In Bangladesh, the winding up of a company may be either –
- Voluntary; or
- By the court; or
- Subject to the supervision of the court.
Voluntary winding up is usually undertaken by solvent companies, except in the case of creditor’s voluntary winding up.
Below we have described the process of voluntary winding up by passing a special resolution.
Procedure for voluntary winding up:
First Step: preparing documents:
Declaration of solvency
A declaration of solvency has to be prepared and signed by the directors. The declaration will contain statement of the company’s assets and liabilities as at the latest predictable date before making of the declaration. The declaration will also state that the company has no debts or that it will be able to pay its debt in full within such period not exceeding there years from the commencement of the winding up.
The declaration must be verified by an affidavit to the effect that the directors have made a full inquiry into the affairs of the company. The declaration will be signed by all the directors of the company or, in the case of a company having more than two directors, the majority of the directors.
Accounts and audit
Profit and Loss Account and audited Balance Sheet will be prepared up to the latest predictable date as mentioned above and audited. Auditor’s report should be obtained.
Second Step: board meeting and extra ordinary general meeting
A Board meeting will be convened pursuant to the rules of Companies Act and Articles of the company. Majority of the directors should be present at the meeting. In the meeting, the directors will approve:
a. Audited accounts;
b. The declaration of the Directors;
The directors will also call an extra ordinary general meeting for passing the special resolution to wound up the company. After the meeting, the declaration and the affidavit (prepared in the first step) should be notarized.
Filling of the declaration with the RJSC
The declaration should be filed with the Registrar of Joint Stock Companies and Firms within 5 weeks from the date of the declaration.
Extraordinary General Meeting
The extraordinary general meeting will be held and the special resolution will be passed. The special resolution will approve the – i) winding up; ii) appointment of the liquidator and fix the liquidator’s remuneration.
Filling with RJSC
The content of the extraordinary general meeting (along with Form VIII) and the appointment of the liquidator will be filed with the RJSC.
Third Step: Appointment of liquidator
Immediately after the special resolution is passed, the liquidator will accept the appointment and will assume office and ensure that RJSC is notified about his/her appointment.
Within thirty days after liquidator is appointed, the liquidator will give notice of his appointment as such to the Deputy Commissioner of Taxes having jurisdiction to assess the company.

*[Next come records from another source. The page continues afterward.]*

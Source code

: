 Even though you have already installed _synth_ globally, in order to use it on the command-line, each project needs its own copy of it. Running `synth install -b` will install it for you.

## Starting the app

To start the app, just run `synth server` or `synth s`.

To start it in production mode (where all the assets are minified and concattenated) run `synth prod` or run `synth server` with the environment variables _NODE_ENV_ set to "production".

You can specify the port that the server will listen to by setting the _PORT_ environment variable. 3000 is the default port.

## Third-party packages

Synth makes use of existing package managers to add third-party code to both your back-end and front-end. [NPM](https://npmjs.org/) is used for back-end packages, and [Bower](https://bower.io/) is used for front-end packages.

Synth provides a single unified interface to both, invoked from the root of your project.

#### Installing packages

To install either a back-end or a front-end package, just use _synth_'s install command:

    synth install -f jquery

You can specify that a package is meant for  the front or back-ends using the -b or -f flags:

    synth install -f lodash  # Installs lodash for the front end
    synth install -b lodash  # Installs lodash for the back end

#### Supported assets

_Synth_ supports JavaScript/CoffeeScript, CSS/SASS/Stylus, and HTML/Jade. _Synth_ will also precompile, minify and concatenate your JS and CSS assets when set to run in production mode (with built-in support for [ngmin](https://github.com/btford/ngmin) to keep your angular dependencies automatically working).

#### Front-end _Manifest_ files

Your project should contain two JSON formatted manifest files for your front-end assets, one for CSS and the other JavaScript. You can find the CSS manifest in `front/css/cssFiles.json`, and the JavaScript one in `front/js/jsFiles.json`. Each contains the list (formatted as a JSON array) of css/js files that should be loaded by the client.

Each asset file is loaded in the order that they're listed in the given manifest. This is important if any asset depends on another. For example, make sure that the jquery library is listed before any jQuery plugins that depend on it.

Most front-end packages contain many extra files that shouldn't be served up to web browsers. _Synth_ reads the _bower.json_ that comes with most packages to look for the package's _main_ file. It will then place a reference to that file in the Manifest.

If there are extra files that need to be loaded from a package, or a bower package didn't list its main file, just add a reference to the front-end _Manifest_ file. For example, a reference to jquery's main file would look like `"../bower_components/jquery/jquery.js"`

Notice of any special resolution or extraordinary resolution for winding up a company voluntarily shall be given by the company within ten days of the passing of the same by advertisement in the official Gazette, and also in a newspaper, if any circulating in the district where the registered office of the company is situate. The appointment of the liquidator should also be mentioned in the advertisement.
AGM (if required)
In the event of the winding up continuing for more than one year, the liquidator shall arrange an Annual General Meeting of the company at the end of the first year from the commencement of the winding up and of each succeeding year, or as soon thereafter as may be convenient within ninety days, of the close of the year, and shall lay before the meeting an account of his acts and dealings and of the conduct of the winding up during the proceeding year and a statement in the prescribed form containing the prescribed particulars with respect to the position of the liquidation.
Forth Step: Final Meeting and filling with the RJSC
The liquidator will prepare a final account of the winding up showing how the winding up has been conducted and the assets of the company has been disposed of. Then s/he will call an extra ordinary general meeting.
Extra ordinary General Meeting
Notice of the meeting will be given by advertisement specifying the time, place and object of the meeting not less than one month before the meeting in the official gazette and also in a newspaper circulating in the district where the registered office of the company is situated.
In the extra ordinary general meeting, a special resolution will be passed relating to the disposal of the books and papers of the company.
A return of the winding up meeting will be filed with the Registrar of Joint Stock Companies and Firms within one week of the meeting.
After holding of the final meeting and the submission of the documents to the Registrar, the legal entity of the company will be dissolved.